The Situation:
Wanting to maximize the opportunities and changes that a new, state-of-the-art 420-bed skilled nursing facility would bring to the lifecare retirement community of John Knox Village, leadership of the health services division decided to examine multiple care delivery models.
The Solution:
In addition to touring a number of new facilities in the United States, John Knox Village executives formed a partnership team with faculty from Central Missouri State University and the Swedish Gerontology Institute in Jonkoping, Sweden (Ken Bast and Sandra Grant were both members of this team). One outcome of this partnership was a 10-day tour of services and care options for the elderly in Sweden. The team reviewed both day care and 24-hour care for patients with progressive dementia. They visited independent housing apartments for the elderly, skilled nursing level hospitals, service houses and a geriatric assessment center. (Service houses are somewhat similar to assisted living except that residents live in a residential rather than institutional setting and have lockable doors) Meetings with researchers, physicians and other Swedish health care practitioners provided insight on how care might best be provided to older adults in a community setting.
Two care options reviewed in Sweden provoked the team*s interest. At that time Sweden was de-institutionalizing care for the elderly. The government purchased small homes in residential neighborhoods and moved elderly patients and their caregivers into the homes. At one of these, which was used as a day care facility for individuals with progressive dementia, the team noted that the participants appeared to act normally and were more able to carry out day-to-day functions than would have been expected due to the stage of their disease. Swedish researchers pointed out that undesirable behaviors declined in dementia patients when they were cared for in small groups and in a home-like environment where they could continue life patterns they had established earlier in their lives.

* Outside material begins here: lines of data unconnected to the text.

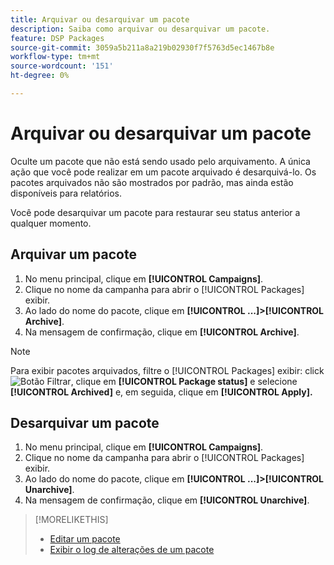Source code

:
 ```yaml
---
title: Arquivar ou desarquivar um pacote
description: Saiba como arquivar ou desarquivar um pacote.
feature: DSP Packages
source-git-commit: 3059a5b211a8a219b02930f7f5763d5ec1467b8e
workflow-type: tm+mt
source-wordcount: '151'
ht-degree: 0%

---
```


# Arquivar ou desarquivar um pacote

Oculte um pacote que não está sendo usado pelo arquivamento. A única ação que você pode realizar em um pacote arquivado é desarquivá-lo. Os pacotes arquivados não são mostrados por padrão, mas ainda estão disponíveis para relatórios.

Você pode desarquivar um pacote para restaurar seu status anterior a qualquer momento.

## Arquivar um pacote

1. No menu principal, clique em **[!UICONTROL Campaigns]**.
1. Clique no nome da campanha para abrir o [!UICONTROL Packages] exibir.
1. Ao lado do nome do pacote, clique em  **[!UICONTROL ...]>[!UICONTROL Archive]**.
1. Na mensagem de confirmação, clique em **[!UICONTROL Archive]**.

>[!NOTE]
>
>Para exibir pacotes arquivados, filtre o [!UICONTROL Packages] exibir: click ![Botão Filtrar](/help/dsp/assets/filter.png), clique em **[!UICONTROL Package status]** e selecione **[!UICONTROL Archived]** e, em seguida, clique em **[!UICONTROL Apply].**

## Desarquivar um pacote

1. No menu principal, clique em **[!UICONTROL Campaigns]**.
1. Clique no nome da campanha para abrir o [!UICONTROL Packages] exibir.
1. Ao lado do nome do pacote, clique em  **[!UICONTROL ...]>[!UICONTROL Unarchive]**.
1. Na mensagem de confirmação, clique em **[!UICONTROL Unarchive]**.

>[!MORELIKETHIS]
>
>* [Editar um pacote](package-edit.md)
>* [Exibir o log de alterações de um pacote](package-change-log.md)

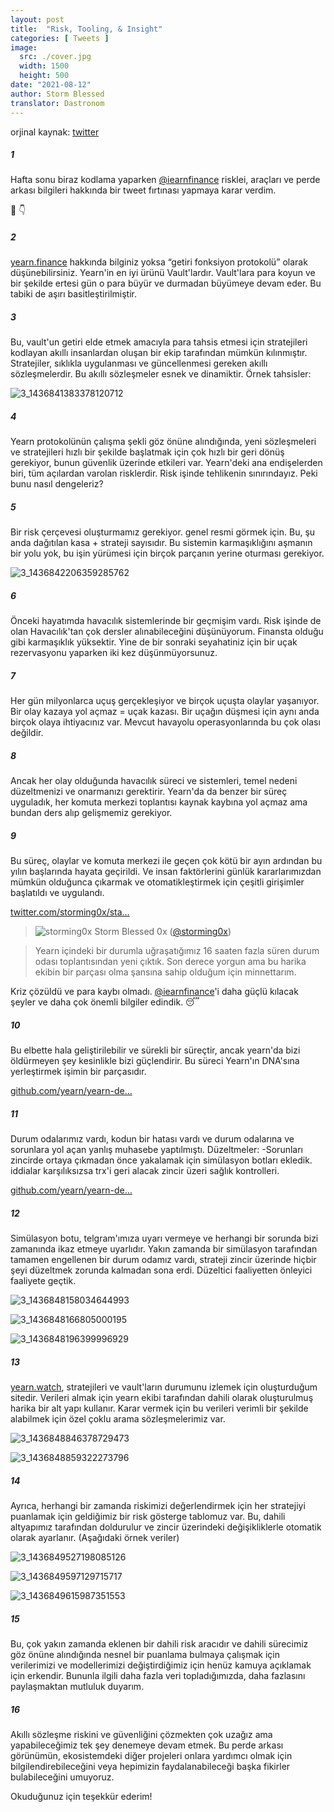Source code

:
 ```yaml
---
layout: post
title:  "Risk, Tooling, & Insight"
categories: [ Tweets ]
image:
  src: ./cover.jpg
  width: 1500
  height: 500
date: "2021-08-12"
author: Storm Blessed
translator: Dastronom
---
```


orjinal kaynak: [twitter](https://twitter.com/storming0x/status/1436851219864059906)

##### 1
Hafta sonu biraz kodlama yaparken [@iearnfinance](https://twitter.com/iearnfinance) risklei, araçları ve perde arkası bilgileri hakkında bir tweet fırtınası yapmaya karar verdim.

🧵 👇

##### 2
[yearn.finance](http://yearn.finance) hakkında bilginiz yoksa “getiri fonksiyon protokolü” olarak düşünebilirsiniz. Yearn'in en iyi ürünü Vault'lardır. Vault'lara para koyun ve bir şekilde ertesi gün o para büyür ve durmadan büyümeye devam eder. Bu tabiki de aşırı basitleştirilmiştir.

##### 3
Bu, vault'un getiri elde etmek amacıyla para tahsis etmesi için stratejileri kodlayan akıllı insanlardan oluşan bir ekip tarafından mümkün kılınmıştır. Stratejiler, sıklıkla uygulanması ve güncellenmesi gereken akıllı sözleşmelerdir. Bu akıllı sözleşmeler esnek ve dinamiktir. Örnek tahsisler:

![3_1436841383378120712](3_1436841383378120712.jpg?w=1200&h=663)

##### 4
Yearn protokolünün çalışma şekli göz önüne alındığında, yeni sözleşmeleri ve stratejileri hızlı bir şekilde başlatmak için çok hızlı bir geri dönüş gerekiyor, bunun güvenlik üzerinde etkileri var. Yearn'deki ana endişelerden biri, tüm açılardan varolan risklerdir. Risk işinde tehlikenin sınırındayız. Peki bunu nasıl dengeleriz?

##### 5
Bir risk çerçevesi oluşturmamız gerekiyor. genel resmi görmek için. Bu, şu anda dağıtılan kasa + strateji sayısıdır. Bu sistemin karmaşıklığını aşmanın bir yolu yok, bu işin yürümesi için birçok parçanın yerine oturması gerekiyor.

![3_1436842206359285762](3_1436842206359285762.jpg?w=398&h=117)

##### 6
Önceki hayatımda havacılık sistemlerinde bir geçmişim vardı. Risk işinde de olan Havacılık'tan çok dersler alınabileceğini düşünüyorum. Finansta olduğu gibi karmaşıklık yüksektir. Yine de bir sonraki seyahatiniz için bir uçak rezervasyonu yaparken iki kez düşünmüyorsunuz.

##### 7
Her gün milyonlarca uçuş gerçekleşiyor ve birçok uçuşta olaylar yaşanıyor. Bir olay kazaya yol açmaz = uçak kazası. Bir uçağın düşmesi için aynı anda birçok olaya ihtiyacınız var. Mevcut havayolu operasyonlarında bu çok olası değildir.

##### 8
Ancak her olay olduğunda havacılık süreci ve sistemleri, temel nedeni düzeltmenizi ve onarmanızı gerektirir. Yearn'da da benzer bir süreç uyguladık, her komuta merkezi toplantısı kaynak kaybına yol açmaz ama bundan ders alıp gelişmemiz gerekiyor.

##### 9
Bu süreç, olaylar ve komuta merkezi ile geçen çok kötü bir ayın ardından bu yılın başlarında hayata geçirildi. Ve insan faktörlerini günlük kararlarımızdan mümkün olduğunca çıkarmak ve otomatikleştirmek için çeşitli girişimler başlatıldı ve uygulandı.

[twitter.com/storming0x/sta…](https://twitter.com/storming0x/status/1395452522840608768?s=20)

> ![storming0x](storming0x-881012267675820034.jpg?w=48&h=48)
> Storm Blessed 0x ([@storming0x](https://twitter.com/storming0x))

> Yearn içindeki bir durumla uğraşatığımız 16 saaten fazla süren durum odası toplantısından yeni çıktık. Son derece yorgun ama bu harika ekibin bir parçası olma şansına sahip olduğum için minnettarım.

Kriz çözüldü ve para kaybı olmadı. [@iearnfinance](https://twitter.com/iearnfinance)'i daha güçlü kılacak şeyler ve daha çok önemli bilgiler edindik. 😴

##### 10
Bu elbette hala geliştirilebilir ve sürekli bir süreçtir, ancak yearn'da bizi öldürmeyen şey kesinlikle bizi güçlendirir. Bu süreci Yearn'ın DNA'sına yerleştirmek işimin bir parçasıdır.

[github.com/yearn/yearn-de…](https://github.com/yearn/yearn-devdocs/blob/master/docs/developers/v2/EMERGENCY.md)

##### 11
Durum odalarımız vardı, kodun bir hatası vardı ve durum odalarına ve sorunlara yol açan yanlış muhasebe yaptılmıştı.
Düzeltmeler:
-Sorunları zincirde ortaya çıkmadan önce yakalamak için simülasyon botları ekledik.
iddialar karşılıksızsa trx'i geri alacak zincir üzeri sağlık kontrolleri.

[github.com/yearn/yearn-de…](https://github.com/yearn/yearn-devdocs/blob/master/docs/developers/v2/DEPLOYMENT.md#health-checks)

##### 12
Simülasyon botu, telgram'ımıza uyarı vermeye ve herhangi bir sorunda bizi zamanında ikaz etmeye uyarlıdır. Yakın zamanda bir simülasyon tarafından tamamen engellenen bir durum odamız vardı, strateji zincir üzerinde hiçbir şeyi düzeltmek zorunda kalmadan sona erdi. Düzeltici faaliyetten önleyici faaliyete geçtik.

![3_1436848158034644993](3_1436848158034644993.jpg?w=652&h=780)

![3_1436848166805000195](3_1436848166805000195.jpg?w=984&h=748)

![3_1436848196399996929](3_1436848196399996929.jpg?w=1200&h=1000)

##### 13
[yearn.watch](http://yearn.watch), stratejileri ve vault'ların durumunu izlemek için oluşturduğum sitedir. Verileri almak için yearn ekibi tarafından dahili olarak oluşturulmuş harika bir alt yapı kullanır. Karar vermek için bu verileri verimli bir şekilde alabilmek için özel çoklu arama sözleşmelerimiz var.

![3_1436848846378729473](3_1436848846378729473.jpg?w=1200&h=739)

![3_1436848859322273796](3_1436848859322273796.jpg?w=1200&h=767)

##### 14
Ayrıca, herhangi bir zamanda riskimizi değerlendirmek için her stratejiyi puanlamak için geldiğimiz bir risk gösterge tablomuz var. Bu, dahili altyapımız tarafından doldurulur ve zincir üzerindeki değişikliklerle otomatik olarak ayarlanır.
(Aşağıdaki örnek veriler)

![3_1436849527198085126](3_1436849527198085126.jpg?w=1200&h=498)

![3_1436849597129715717](3_1436849597129715717.jpg?w=583&h=433)

![3_1436849615987351553](3_1436849615987351553.jpg?w=719&h=314)

##### 15
Bu, çok yakın zamanda eklenen bir dahili risk aracıdır ve dahili sürecimiz göz önüne alındığında nesnel bir puanlama bulmaya çalışmak için verilerimizi ve modellerimizi değiştirdiğimiz için henüz kamuya açıklamak için erkendir. Bununla ilgili daha fazla veri topladığımızda, daha fazlasını paylaşmaktan mutluluk duyarım.

##### 16
Akıllı sözleşme riskini ve güvenliğini çözmekten çok uzağız ama yapabileceğimiz tek şey denemeye devam etmek. Bu perde arkası görünümün, ekosistemdeki diğer projeleri onlara yardımcı olmak için bilgilendirebileceğini veya hepimizin faydalanabileceği başka fikirler bulabileceğini umuyoruz.

Okuduğunuz için teşekkür ederim!
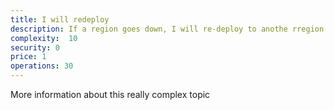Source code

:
 ```yaml
---
title: I will redeploy
description: If a region goes down, I will re-deploy to anothe rregion.
complexity:  10
security: 0
price: 1
operations: 30
---
```


More information about this really complex topic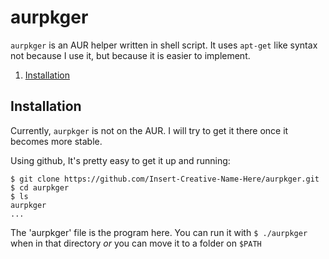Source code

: # aurpkger

`aurpkger` is an AUR helper written in shell script. It uses `apt-get` like
syntax not because I use it, but because it is easier to implement.

1. [Installation](#installation)

## Installation

Currently, `aurpkger` is not on the AUR. I will try to get it there once it
becomes more stable.

Using github, It's pretty easy to get it up and running:

```shell
$ git clone https://github.com/Insert-Creative-Name-Here/aurpkger.git
$ cd aurpkger
$ ls
aurpkger
...
```

The 'aurpkger' file is the program here. You can run it with `$ ./aurpkger` when
in that directory *or* you can move it to a folder on `$PATH`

In service houses visited in the Jonkoping area and in Stockholm, the team again noted a high degree of functioning among the elderly residents. Special features designed into the apartments permitted protective oversight of the residents without intruding on their privacy and allowed the residents to continue to live independently even when strength and the ability to ambulate was declining. The architectural layout of the buildings and the placement of hardly-noticeable seating installed along corridors and in elevators permitted residents to remain independent even when their ability to ambulate had declined substantially.
Following this tour of Swedish facilities, the team returned home and began meeting with architects to design a portion of the planned skilled nursing facility into an Alzheimer*s unit and to develop independent and assisted living along the lines of the Swedish service houses. The Alzheimer*s unit was designed as a cluster of bedrooms surrounding a living room, dining and kitchen area (for resident use). The Alzheimer*s unit was divided architecturally to give the feel of two small group homes rather than one large unit. It included a private garden and all activities were designed to allow residents to continue to do those activities they had enjoyed earlier in their lives.
Six months after the opening of the new Alzheimer*s unit, staff reported that residents were calmer, easier to manage and required less medication than formerly.